When I see "traditional", I assume there was one single x86 KVM before
say 2010 which was slow, emulated a lot but worked exactly the same on
Intel and AMD. Which does not seem to ever be the case. May be say "SVM"
here?


> + * All host state for SEV-ES guests is categorized into three swap types
> + * based on how it is handled by hardware during a world switch:
> + *
> + * A: VMRUN: Host state saved in host save area
> + * VMEXIT: Host state loaded from host save area
> + *
> + * B: VMRUN: Host state _NOT_ saved in host save area
> + * VMEXIT: Host state loaded from host save area
> + *
> + * C: VMRUN: Host state _NOT_ saved in host save area
> + * VMEXIT: Host state initialized to default(reset) values
> + *
> + * Manually save type-B state, i.e. state that is loaded by VMEXIT but
> + * isn't saved by VMRUN, that isn't already saved by VMSAVE (performed
> + * by common SVM code).

Like here - "common SVM"?

Thanks for the comments!


> */
> -
> - /* XCR0 is restored on VMEXIT, save the current host value */
> hostsa->xcr0 = xgetbv(XCR_XFEATURE_ENABLED_MASK);
> -
> - /* PKRU is restored on VMEXIT, save the current host value */
> hostsa->pkru = read_pkru();
> -
> - /* MSR_IA32_XSS is restored on VMEXIT, save the currnet host value */
> hostsa->xss = host_xss;
> }
>
>
> base-commit: 39428f6ea9eace95011681628717062ff7f5eb5f

--
Alexey

2023-05-23 16:17:34

by Sean Christopherson

[permalink] [raw]
Subject: Re: [PATCH kernel v5 5/6] KVM: SEV: Enable data breakpoints in SEV-ES

On Tue, May 23, 2023, Alexey Kardashevskiy wrote:
>
>
> On 23/5/23 09:39, Sean Christopherson wrote:
> > On Tue, Apr 11, 2023, Alexey Kardashevskiy wrote:
> > > Prior to SEV-ES, KVM saved/restored host debug registers upon switching
> > > to/from a VM. Changing those registers inside a running SEV VM
> > > triggered #VMEXIT to KVM.
> >
> > Please, please don't make it sound like some behavior is *the* one and only behavior.
> > *KVM* *chooses* to intercept debug register accesses.
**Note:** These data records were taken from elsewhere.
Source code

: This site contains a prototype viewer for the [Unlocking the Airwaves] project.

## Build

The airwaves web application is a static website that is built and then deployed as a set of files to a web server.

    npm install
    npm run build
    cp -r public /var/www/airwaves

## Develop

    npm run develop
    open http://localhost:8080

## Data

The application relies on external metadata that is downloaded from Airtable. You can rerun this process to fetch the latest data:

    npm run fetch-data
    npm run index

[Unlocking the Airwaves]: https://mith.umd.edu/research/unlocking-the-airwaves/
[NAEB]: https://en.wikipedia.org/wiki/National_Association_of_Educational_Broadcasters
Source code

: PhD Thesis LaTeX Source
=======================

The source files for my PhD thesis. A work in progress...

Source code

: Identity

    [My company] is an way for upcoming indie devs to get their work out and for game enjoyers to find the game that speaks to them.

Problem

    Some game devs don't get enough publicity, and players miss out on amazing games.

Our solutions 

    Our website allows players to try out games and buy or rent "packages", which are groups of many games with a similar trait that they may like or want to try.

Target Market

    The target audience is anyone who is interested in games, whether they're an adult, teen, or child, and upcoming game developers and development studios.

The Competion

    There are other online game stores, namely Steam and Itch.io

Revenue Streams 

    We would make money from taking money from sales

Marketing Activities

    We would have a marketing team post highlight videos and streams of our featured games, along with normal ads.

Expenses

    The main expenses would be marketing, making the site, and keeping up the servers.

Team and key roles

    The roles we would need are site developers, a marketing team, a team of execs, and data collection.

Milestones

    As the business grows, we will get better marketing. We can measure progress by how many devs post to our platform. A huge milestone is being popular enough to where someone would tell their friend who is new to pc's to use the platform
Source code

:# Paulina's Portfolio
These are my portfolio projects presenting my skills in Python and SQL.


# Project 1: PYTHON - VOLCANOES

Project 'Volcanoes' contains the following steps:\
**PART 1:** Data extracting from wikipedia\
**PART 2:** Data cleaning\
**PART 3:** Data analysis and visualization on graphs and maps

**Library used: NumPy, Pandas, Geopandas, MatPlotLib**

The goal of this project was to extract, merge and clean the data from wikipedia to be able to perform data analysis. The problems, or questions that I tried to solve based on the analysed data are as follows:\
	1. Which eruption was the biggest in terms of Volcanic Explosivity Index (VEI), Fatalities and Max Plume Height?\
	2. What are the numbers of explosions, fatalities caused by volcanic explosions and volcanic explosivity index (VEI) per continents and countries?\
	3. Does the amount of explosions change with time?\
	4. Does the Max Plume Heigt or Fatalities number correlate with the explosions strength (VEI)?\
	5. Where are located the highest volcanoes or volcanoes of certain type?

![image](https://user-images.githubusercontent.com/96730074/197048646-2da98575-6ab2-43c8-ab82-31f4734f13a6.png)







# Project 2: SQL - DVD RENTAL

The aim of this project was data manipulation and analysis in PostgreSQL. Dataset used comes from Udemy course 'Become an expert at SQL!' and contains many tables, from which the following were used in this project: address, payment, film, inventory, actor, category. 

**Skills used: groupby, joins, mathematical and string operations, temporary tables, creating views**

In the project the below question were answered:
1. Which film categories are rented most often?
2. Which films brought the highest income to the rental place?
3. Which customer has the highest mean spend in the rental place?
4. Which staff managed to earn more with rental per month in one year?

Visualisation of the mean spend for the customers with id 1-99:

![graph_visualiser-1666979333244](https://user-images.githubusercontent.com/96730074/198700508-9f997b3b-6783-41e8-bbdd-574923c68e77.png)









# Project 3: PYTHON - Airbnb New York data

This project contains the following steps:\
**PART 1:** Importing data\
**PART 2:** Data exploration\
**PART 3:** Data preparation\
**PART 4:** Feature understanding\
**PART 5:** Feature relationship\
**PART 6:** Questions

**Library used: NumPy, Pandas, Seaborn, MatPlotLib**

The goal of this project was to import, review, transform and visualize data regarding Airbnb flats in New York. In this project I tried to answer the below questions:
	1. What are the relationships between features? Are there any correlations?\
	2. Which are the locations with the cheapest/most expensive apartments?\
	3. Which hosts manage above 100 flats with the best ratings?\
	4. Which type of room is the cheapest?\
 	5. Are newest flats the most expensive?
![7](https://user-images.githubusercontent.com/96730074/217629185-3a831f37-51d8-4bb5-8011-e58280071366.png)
Though I would omit this
> > paragraph (and largely the next) entirely, IMO it's safe to assume the reader has
> > a basic understanding of how KVM deals with DRs and #DBs.
>
> Out of curiosity - is ARM similar in this regard, interceptions and stuff?

Yes. The granularity of interceptions varies based on the architectural revision,
and presumably there are things that always trap. But the core concept of letting
software decide what to intercept is the same.
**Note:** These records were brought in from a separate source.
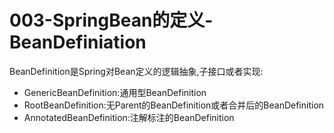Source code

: # 003-SpringBean的定义-BeanDefiniation

BeanDefinition是Spring对Bean定义的逻辑抽象,子接口或者实现:

- GenericBeanDefinition:通用型BeanDefinition
- RootBeanDefinition:无Parent的BeanDefinition或者合并后的BeanDefinition
- AnnotatedBeanDefinition:注解标注的BeanDefinition
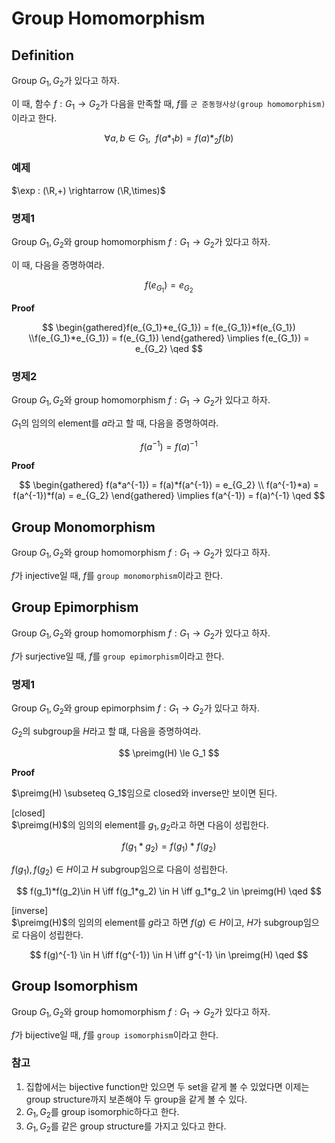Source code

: # Group Homomorphism
## Definition
Group $G_1,G_2$가 있다고 하자.

이 때, 함수 $f : G_1\rightarrow G_2$가 다음을 만족할 때, $f$를 `군 준동형사상(group homomorphism)`이라고 한다.

$$ \forall a,b \in G_1, \enspace f(a*_1 b) = f(a) *_2 f(b) $$

### 예제
$\exp : (\R,+) \rightarrow (\R,\times)$

### 명제1
Group $G_1,G_2$와 group homomorphism $f : G_1 \rightarrow G_2$가 있다고 하자.

이 때, 다음을 증명하여라.

$$ f(e_{G_1}) = e_{G_2} $$

**Proof**

$$ \begin{gathered}f(e_{G_1}*e_{G_1}) = f(e_{G_1})*f(e_{G_1}) \\f(e_{G_1}*e_{G_1}) = f(e_{G_1}) \end{gathered} \implies f(e_{G_1}) = e_{G_2} \qed $$

### 명제2
Group $G_1,G_2$와 group homomorphism $f : G_1 \rightarrow G_2$가 있다고 하자.

$G_1$의 임의의 element를 $a$라고 할 때, 다음을 증명하여라.

$$ f(a^{-1}) = f(a)^{-1} $$

**Proof**

$$ \begin{gathered} f(a*a^{-1}) = f(a)*f(a^{-1}) = e_{G_2} \\ f(a^{-1}*a) = f(a^{-1})*f(a) = e_{G_2} \end{gathered} \implies f(a^{-1}) = f(a)^{-1} \qed  $$

## Group Monomorphism
Group $G_1,G_2$와 group homomorphism $f : G_1 \rightarrow G_2$가 있다고 하자.

$f$가 injective일 때, $f$를 `group monomorphism`이라고 한다.

## Group Epimorphism
Group $G_1,G_2$와 group homomorphism $f : G_1 \rightarrow G_2$가 있다고 하자.

$f$가 surjective일 때, $f$를 `group epimorphism`이라고 한다.

### 명제1
Group $G_1,G_2$와 group epimorphsim $f : G_1 \rightarrow G_2$가 있다고 하자.

$G_2$의 subgroup을 $H$라고 할 떄, 다음을 증명하여라.

$$ \preimg(H) \le G_1 $$

**Proof**

$\preimg(H) \subseteq G_1$임으로 closed와 inverse만 보이면 된다.

[closed]  
$\preimg(H)$의 임의의 element를 $g_1,g_2$라고 하면 다음이 성립한다.

$$ f(g_1*g_2) = f(g_1)*f(g_2) $$

$f(g_1),f(g_2) \in H$이고 $H$ subgroup임으로 다음이 성립한다.

$$ f(g_1)*f(g_2)\in H \iff f(g_1*g_2) \in H \iff g_1*g_2 \in \preimg(H) \qed $$

[inverse]  
$\preimg(H)$의 임의의 element를 $g$라고 하면 $f(g) \in H$이고, $H$가 subgroup임으로 다음이 성립한다.

$$ f(g)^{-1} \in H \iff f(g^{-1}) \in H \iff g^{-1} \in \preimg(H) \qed $$


## Group Isomorphism
Group $G_1,G_2$와 group homomorphism $f : G_1 \rightarrow G_2$가 있다고 하자.

$f$가 bijective일 때, $f$를 `group isomorphism`이라고 한다.

### 참고
1. 집합에서는 bijective function만 있으면 두 set을 같게 볼 수 있었다면 이제는 group structure까지 보존해야 두 group을 같게 볼 수 있다.
2. $G_1,G_2$를 group isomorphic하다고 한다.
3. $G_1,G_2$를 같은 group structure를 가지고 있다고 한다.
> > > SEV-ES added encrypted state (ES) which uses an encrypted page
> > > for the VM state (VMSA). The hardware saves/restores certain registers
> > > on VMRUN/VMEXIT according to a swap type (A, B, C), see
> > > "Table B-3. Swap Types" in the AMD Architecture Programmer’s Manual
> > > volume 2.
> > >
> > > The DR6 and DR7 registers have always been swapped as Type A for SEV-ES
> >
> > Please rewrite this to just state what the behavior is instead of "Type A" vs.
> > "Type B". Outside of AMD, the "type a/b/c" stuff isn't anywhere near ubiquitous
> > enough to justify obfuscating super simple concepts.
> >
> > Actually, this feature really has nothing to do with Type A vs. Type B, since
> > that's purely about host state.
>
> Mmm. Nothing? If the feature is enabled and DR[0-3] are not saved in HOSTSA,
> then the host looses debug state because of the working feature.
>
> > I assume the switch from Type A to Type B is a
> > side effect, or an opportunistic optimization?
>
> There is no switch. DR[67] were and are one type, and the other DRs were not
> swapped and now are, but with a different Swap Type.
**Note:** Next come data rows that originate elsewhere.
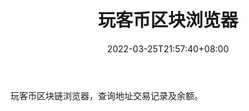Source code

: ﻿---
weight: 
title: "玩客币区块浏览器"
description: "玩客币区块链浏览器，查询地址交易记录及余额"
date: 2022-03-25T21:57:40+08:00
lastmod: 2022-03-25T16:45:40+08:00
draft: false
authors: ["Metabd"]
featuredImage: "wankebiqukuailiulanqi.jpg"
link: ""
tags: ["区块链浏览器","玩客币区块浏览器"]
categories: ["navigation"]
navigation: ["区块链浏览器"]
lightgallery: true
toc: true
pinned: false
recommend: false
recommend1: false
---
玩客币区块链浏览器，查询地址交易记录及余额。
Ah, this is what I missed.

> And the patch saves DR[0-3] in HOSTSA but not DR[67] and this deserves some
> explaining why is that.
>
> > Regardless, something like this is a lot easier for a human to read. It's easy
> > enough to find DebugSwap in the APM (literally took me longer to find my copy of
> > the PDF).
>
> It is also easy to find "Swap Types" in the APM...

Redirecting readers to specs for gory details is fine. Redirecting for basic,
simple functionality is not. Maybe the swap types will someday be common knowledge
in KVM, and an explanation will no longer be necessary, but we are nowhere near
that point.

> > Add support for "DebugSwap for SEV-ES guests", which provides support
> > for swapping DR[0-3] and DR[0-3]_ADDR_MASK on VMRUN and VMEXIT, i.e.
> > allows KVM to expose debug capabilities to SEV-ES guests. Without
> > DebugSwap support, the CPU doesn't save/load _guest_ debug registers,
>
> But it does save/load DR6 and DR7.
>
> > and KVM cannot manually context switch guest DRs due the VMSA being
> > encrypted.
> >
> > Enable DebugSwap if and only if the CPU also supports NoNestedDataBp,
> > which causes the CPU to ignore nested #DBs, i.e. #DBs that occur when
> > vectoring a #DB.
>
> (english question) What does "vectoring" mean here precisely? Handling?
> Processing?

It's not really an English thing. "Vectoring" is, or at least was, Intel terminology
for describing the flow from the initial detection of an exception to the exception's
delivery to software, e.g. covers the IDT lookup, any GDT/LDT lookups, pushing
information on the stack, fetching the software exception handler, etc. Importantly,
it describes the period where there are no instructions retired and thus ucode doesn't
open event windows, i.e. where triggering another, non-contributory exception will
effectively "hang" the CPU (at least on CPUs without Intel's "notify" VM-Exit support).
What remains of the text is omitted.